Problem description: Once "Source code" turns up in a line below, reproduce that line and those after it exactly, stopping after the line with "Facilitated over three"; leave pictures out.

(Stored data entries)

────────────────────

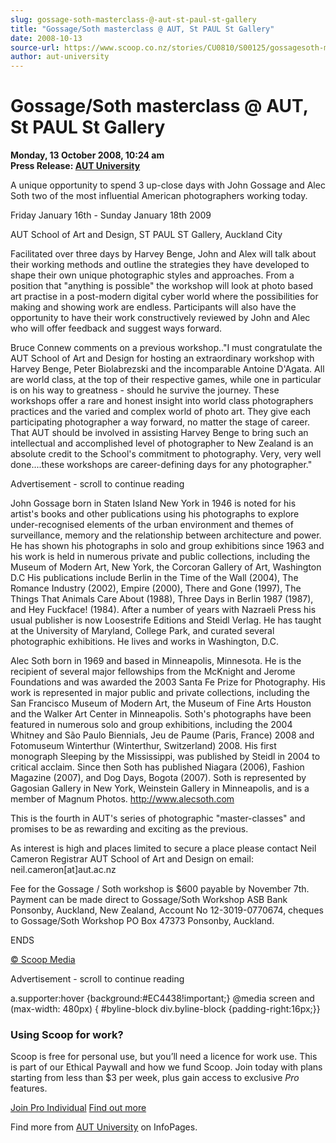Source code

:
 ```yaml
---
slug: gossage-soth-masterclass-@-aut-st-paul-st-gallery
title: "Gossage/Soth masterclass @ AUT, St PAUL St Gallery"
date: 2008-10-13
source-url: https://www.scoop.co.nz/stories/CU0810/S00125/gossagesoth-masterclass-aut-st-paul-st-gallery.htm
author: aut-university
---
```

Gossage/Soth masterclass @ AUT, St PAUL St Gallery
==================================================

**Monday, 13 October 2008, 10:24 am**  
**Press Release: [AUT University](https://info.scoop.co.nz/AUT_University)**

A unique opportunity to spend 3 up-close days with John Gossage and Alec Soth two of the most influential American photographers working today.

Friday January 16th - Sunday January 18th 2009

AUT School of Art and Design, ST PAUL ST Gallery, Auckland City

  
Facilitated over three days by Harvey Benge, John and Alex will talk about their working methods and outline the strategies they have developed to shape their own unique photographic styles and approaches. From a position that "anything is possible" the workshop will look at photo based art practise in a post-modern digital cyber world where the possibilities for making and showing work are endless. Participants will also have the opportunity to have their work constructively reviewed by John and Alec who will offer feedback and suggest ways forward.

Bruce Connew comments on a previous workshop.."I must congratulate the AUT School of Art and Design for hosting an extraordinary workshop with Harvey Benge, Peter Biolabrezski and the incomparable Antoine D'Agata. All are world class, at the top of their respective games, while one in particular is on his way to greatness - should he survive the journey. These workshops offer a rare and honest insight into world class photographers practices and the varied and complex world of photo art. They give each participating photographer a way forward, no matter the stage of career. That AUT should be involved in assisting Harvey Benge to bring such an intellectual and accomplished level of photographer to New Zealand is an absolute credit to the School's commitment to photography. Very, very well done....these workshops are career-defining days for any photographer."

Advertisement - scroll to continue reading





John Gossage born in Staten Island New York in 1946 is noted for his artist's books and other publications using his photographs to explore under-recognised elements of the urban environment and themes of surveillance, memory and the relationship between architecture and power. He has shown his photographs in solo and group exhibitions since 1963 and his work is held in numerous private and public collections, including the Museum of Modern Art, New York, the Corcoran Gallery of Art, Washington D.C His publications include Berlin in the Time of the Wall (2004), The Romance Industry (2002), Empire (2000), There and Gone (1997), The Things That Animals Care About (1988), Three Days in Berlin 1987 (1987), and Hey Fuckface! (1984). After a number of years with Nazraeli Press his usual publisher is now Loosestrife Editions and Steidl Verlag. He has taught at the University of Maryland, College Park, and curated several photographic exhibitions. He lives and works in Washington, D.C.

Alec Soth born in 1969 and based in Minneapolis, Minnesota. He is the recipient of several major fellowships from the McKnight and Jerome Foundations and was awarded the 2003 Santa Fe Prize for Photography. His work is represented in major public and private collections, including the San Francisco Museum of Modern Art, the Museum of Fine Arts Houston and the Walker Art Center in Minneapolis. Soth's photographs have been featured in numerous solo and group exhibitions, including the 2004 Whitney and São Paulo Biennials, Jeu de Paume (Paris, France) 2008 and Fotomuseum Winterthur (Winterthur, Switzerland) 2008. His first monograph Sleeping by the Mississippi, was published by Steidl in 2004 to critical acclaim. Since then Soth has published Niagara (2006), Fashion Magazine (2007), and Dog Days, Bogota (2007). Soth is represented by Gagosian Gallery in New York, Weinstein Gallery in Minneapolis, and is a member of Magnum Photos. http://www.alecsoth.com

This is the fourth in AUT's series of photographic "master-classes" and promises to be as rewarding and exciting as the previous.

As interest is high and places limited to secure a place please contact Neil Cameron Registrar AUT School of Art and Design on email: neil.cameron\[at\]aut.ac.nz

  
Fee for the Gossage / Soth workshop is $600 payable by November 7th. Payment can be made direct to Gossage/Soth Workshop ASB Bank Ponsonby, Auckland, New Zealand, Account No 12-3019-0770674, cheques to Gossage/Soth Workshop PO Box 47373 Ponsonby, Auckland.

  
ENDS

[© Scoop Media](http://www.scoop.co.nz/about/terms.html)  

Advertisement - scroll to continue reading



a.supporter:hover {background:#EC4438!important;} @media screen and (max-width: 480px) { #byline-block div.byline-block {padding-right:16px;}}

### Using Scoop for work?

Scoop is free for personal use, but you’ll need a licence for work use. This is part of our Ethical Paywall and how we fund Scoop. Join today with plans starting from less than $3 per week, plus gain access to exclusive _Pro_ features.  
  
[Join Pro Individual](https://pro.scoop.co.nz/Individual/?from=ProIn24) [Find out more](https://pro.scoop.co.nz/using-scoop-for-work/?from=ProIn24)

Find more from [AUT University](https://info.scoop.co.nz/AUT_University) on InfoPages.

────────────────────

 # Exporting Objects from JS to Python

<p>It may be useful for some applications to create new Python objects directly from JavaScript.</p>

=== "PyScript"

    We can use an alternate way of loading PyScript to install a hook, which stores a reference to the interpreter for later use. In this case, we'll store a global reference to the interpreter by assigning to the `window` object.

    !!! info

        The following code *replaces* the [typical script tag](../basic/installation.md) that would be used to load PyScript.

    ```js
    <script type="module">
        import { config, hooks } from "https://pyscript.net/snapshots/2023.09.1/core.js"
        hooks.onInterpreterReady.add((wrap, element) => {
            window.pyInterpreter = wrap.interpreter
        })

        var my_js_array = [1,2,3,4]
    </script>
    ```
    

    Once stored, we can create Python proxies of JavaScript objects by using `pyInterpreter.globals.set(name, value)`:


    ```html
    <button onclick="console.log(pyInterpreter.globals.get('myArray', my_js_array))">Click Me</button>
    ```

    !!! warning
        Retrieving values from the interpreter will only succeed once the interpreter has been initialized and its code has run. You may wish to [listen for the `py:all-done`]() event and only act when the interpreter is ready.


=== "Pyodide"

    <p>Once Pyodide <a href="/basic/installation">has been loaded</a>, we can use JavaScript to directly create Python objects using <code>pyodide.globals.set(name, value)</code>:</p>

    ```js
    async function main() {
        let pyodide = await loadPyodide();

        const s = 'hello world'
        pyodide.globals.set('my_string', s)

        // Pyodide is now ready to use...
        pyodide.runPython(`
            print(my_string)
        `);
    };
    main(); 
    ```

────────────────────

Result of this task:
Source code

:
 ```yaml
---
slug: gossage-soth-masterclass-@-aut-st-paul-st-gallery
title: "Gossage/Soth masterclass @ AUT, St PAUL St Gallery"
date: 2008-10-13
source-url: https://www.scoop.co.nz/stories/CU0810/S00125/gossagesoth-masterclass-aut-st-paul-st-gallery.htm
author: aut-university
---
```

Gossage/Soth masterclass @ AUT, St PAUL St Gallery
==================================================

**Monday, 13 October 2008, 10:24 am**  
**Press Release: [AUT University](https://info.scoop.co.nz/AUT_University)**

A unique opportunity to spend 3 up-close days with John Gossage and Alec Soth two of the most influential American photographers working today.

Friday January 16th - Sunday January 18th 2009

AUT School of Art and Design, ST PAUL ST Gallery, Auckland City

  
Facilitated over three days by Harvey Benge, John and Alex will talk about their working methods and outline the strategies they have developed to shape their own unique photographic styles and approaches. From a position that "anything is possible" the workshop will look at photo based art practise in a post-modern digital cyber world where the possibilities for making and showing work are endless. Participants will also have the opportunity to have their work constructively reviewed by John and Alec who will offer feedback and suggest ways forward.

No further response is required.